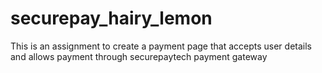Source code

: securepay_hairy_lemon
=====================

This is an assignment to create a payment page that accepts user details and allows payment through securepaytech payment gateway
==*==
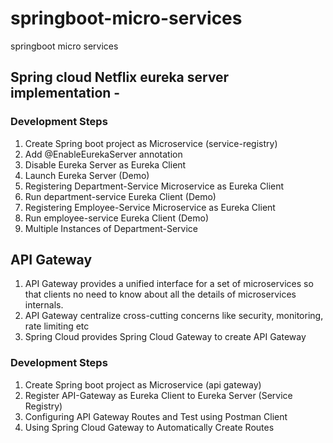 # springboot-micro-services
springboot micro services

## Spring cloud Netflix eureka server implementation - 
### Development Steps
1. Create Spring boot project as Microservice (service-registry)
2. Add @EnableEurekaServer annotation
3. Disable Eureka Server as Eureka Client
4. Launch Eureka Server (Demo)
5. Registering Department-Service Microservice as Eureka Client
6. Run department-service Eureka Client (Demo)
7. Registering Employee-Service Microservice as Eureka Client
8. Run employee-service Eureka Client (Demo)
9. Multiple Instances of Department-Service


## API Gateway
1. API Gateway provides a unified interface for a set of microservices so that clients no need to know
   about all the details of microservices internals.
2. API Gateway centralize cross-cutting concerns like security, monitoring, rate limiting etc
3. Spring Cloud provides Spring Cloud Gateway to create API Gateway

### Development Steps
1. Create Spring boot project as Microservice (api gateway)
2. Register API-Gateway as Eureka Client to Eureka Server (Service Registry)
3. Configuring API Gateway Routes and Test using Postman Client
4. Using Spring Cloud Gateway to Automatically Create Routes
==*==
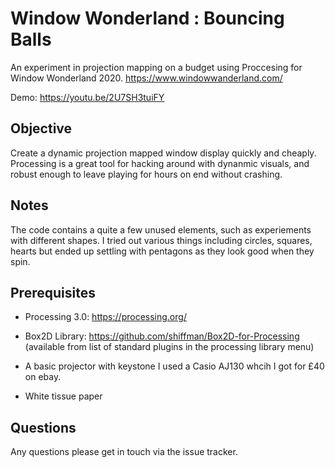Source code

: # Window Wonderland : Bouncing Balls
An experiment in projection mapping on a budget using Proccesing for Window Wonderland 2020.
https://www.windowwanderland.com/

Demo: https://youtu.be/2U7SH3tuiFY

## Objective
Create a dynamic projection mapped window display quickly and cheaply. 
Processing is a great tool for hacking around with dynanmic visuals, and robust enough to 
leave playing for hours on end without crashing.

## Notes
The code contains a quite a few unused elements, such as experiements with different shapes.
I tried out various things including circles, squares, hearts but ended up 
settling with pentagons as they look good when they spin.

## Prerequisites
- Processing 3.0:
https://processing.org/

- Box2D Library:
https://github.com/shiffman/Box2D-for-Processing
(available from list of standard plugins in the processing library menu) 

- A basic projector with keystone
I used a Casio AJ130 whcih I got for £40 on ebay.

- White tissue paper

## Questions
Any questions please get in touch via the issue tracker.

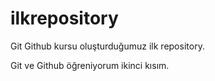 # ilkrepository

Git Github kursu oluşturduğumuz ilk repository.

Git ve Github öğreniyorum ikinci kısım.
==*==
Copy the lines that hold the word "Demo". Take them from the records above.

4. Launch Eureka Server (Demo)
6. Run department-service Eureka Client (Demo)
8. Run employee-service Eureka Client (Demo)
Demo: https://youtu.be/2U7SH3tuiFY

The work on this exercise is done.